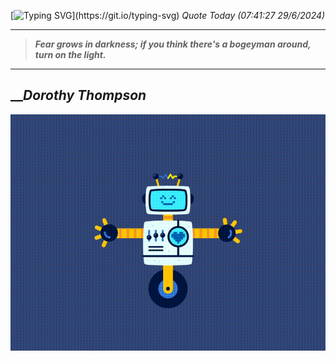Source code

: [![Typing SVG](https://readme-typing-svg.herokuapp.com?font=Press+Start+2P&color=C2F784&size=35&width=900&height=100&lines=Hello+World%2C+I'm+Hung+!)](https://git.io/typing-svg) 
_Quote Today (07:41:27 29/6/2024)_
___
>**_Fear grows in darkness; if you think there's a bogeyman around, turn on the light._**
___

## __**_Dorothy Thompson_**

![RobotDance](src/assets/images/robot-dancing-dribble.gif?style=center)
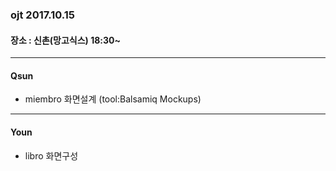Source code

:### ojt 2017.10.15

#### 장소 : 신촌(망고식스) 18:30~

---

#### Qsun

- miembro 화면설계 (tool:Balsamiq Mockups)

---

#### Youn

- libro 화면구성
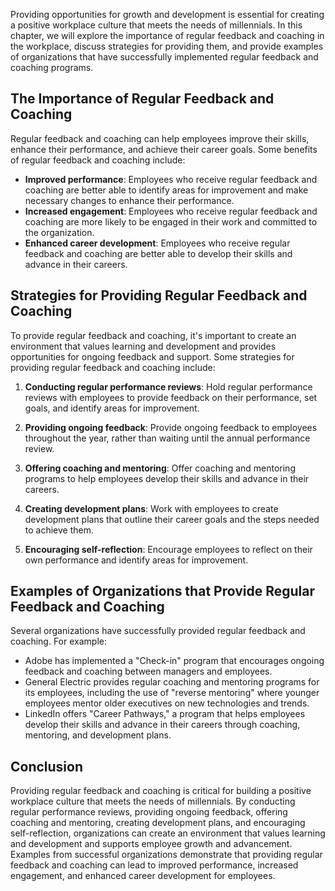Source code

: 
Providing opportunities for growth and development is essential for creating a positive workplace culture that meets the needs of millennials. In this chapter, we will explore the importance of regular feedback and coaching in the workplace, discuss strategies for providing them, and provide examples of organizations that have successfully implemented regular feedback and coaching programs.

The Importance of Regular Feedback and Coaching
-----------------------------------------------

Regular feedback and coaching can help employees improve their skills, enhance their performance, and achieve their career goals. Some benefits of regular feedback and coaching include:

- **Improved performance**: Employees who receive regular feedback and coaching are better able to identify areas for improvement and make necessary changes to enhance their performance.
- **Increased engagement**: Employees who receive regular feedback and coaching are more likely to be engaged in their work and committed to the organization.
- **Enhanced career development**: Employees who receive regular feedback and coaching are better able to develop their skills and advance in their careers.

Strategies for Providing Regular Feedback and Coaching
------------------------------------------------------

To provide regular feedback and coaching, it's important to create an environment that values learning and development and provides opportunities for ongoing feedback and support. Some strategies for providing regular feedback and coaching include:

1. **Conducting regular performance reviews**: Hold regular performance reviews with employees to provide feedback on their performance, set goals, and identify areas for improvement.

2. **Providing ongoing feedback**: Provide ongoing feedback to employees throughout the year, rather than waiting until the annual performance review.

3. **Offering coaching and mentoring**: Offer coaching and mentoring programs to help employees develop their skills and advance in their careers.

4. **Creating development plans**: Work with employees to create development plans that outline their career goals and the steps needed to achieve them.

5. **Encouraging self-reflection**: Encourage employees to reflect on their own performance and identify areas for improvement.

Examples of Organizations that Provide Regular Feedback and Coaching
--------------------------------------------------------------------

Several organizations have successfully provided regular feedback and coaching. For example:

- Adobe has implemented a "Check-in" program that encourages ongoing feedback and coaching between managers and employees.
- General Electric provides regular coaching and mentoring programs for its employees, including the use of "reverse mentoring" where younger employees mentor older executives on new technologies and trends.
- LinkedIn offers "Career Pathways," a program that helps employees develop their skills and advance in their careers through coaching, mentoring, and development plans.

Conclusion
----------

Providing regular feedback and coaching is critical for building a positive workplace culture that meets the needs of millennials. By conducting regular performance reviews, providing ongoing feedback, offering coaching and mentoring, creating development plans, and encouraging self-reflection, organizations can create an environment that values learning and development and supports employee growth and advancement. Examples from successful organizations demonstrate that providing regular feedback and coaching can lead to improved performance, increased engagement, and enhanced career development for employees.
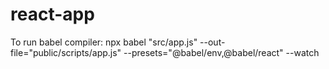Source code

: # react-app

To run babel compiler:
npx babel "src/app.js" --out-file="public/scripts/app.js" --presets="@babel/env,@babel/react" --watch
• • • •
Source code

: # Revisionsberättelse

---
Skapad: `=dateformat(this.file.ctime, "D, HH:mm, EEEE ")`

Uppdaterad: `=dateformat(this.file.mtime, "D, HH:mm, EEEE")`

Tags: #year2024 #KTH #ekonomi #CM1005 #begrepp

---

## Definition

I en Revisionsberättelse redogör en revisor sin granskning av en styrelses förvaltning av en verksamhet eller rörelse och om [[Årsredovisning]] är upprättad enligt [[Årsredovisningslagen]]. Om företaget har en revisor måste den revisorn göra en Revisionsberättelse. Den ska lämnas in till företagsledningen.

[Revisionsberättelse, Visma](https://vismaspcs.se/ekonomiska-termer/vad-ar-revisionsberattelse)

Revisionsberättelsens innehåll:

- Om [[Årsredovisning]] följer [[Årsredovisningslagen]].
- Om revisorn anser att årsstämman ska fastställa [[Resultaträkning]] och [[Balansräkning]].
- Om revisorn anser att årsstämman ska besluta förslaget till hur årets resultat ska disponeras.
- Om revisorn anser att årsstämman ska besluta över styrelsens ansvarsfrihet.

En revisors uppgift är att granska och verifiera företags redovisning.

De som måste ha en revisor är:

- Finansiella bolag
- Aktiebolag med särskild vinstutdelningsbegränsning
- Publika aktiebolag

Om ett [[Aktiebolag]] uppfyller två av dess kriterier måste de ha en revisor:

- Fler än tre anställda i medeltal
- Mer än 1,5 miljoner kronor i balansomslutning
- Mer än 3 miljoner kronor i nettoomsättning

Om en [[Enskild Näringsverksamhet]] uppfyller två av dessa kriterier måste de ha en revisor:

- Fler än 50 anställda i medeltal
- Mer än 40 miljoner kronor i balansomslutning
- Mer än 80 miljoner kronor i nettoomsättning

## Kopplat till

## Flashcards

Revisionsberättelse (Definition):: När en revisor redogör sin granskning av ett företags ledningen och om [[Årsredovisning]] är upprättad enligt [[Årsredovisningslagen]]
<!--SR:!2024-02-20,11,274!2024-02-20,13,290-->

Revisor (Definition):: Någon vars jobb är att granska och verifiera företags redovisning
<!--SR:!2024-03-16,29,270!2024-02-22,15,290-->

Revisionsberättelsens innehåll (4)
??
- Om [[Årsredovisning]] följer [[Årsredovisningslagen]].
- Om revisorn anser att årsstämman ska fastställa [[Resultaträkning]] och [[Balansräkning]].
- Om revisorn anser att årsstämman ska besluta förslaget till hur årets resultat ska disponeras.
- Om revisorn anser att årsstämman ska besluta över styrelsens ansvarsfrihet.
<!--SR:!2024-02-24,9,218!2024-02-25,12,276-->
• • • •
Gather each line of the listing containing the word "successfully" and show it.

* [Response to this task]
Providing opportunities for growth and development is essential for creating a positive workplace culture that meets the needs of millennials. In this chapter, we will explore the importance of regular feedback and coaching in the workplace, discuss strategies for providing them, and provide examples of organizations that have successfully implemented regular feedback and coaching programs.
Several organizations have successfully provided regular feedback and coaching. For example:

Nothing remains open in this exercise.